This curriculum unit will develop a complementary relationship between poems and theater. Acting techniques and disciplines will be used to develop and interpret character as presented in selected monologue poems of Alfred Tennyson, Robert Browning, and T.S. Eliot. Prerequisites include basic acting skills and experience, with a strong commitment to theater. Students will have previously studied works of Shakespeare, Chekhov, and Albee. These students will become better actors through exercise and acquisition of acting skills in the context of literature not specifically written for the theater. The actor’s skills will be enhanced through sensory exercises, work with costume and objects, place, picture, and tableau exercises, and a variety of improvisations.

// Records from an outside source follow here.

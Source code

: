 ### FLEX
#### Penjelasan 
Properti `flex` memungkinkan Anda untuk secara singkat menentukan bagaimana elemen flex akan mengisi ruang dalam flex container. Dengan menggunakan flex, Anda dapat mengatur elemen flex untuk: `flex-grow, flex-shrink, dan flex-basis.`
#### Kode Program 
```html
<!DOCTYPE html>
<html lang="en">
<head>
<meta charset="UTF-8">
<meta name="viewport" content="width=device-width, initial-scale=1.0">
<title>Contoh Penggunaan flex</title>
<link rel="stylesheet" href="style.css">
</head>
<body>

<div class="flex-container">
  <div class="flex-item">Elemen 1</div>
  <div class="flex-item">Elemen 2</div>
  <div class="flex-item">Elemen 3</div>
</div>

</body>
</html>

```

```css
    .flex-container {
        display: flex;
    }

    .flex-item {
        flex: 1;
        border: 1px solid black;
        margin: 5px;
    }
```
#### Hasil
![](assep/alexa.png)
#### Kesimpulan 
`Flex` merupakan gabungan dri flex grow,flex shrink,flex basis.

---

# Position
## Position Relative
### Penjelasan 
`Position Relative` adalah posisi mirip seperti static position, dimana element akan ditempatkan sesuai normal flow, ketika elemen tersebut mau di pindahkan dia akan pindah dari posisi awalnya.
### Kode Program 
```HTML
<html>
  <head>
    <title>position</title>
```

Emphasis will be on character development as each student seeks to bring life and credibility to unique individuals, real or fictional, rather than limiting ourselves to acting out narratives or events as told in poetry. Classroom work will combine the study of acting techniques with both literary and dramatic interpretations of monologues and soliloquies. Because each student will autonomously explore and discover his or her own very personal and individual interpretation of a selected character, there will be no objectively “correct” interpretations, only more or less believable ones. The students will also become better informed actors, acquainted with new writers, literary forms, and ideas, and-we hope-imbued with an appetite to learn more.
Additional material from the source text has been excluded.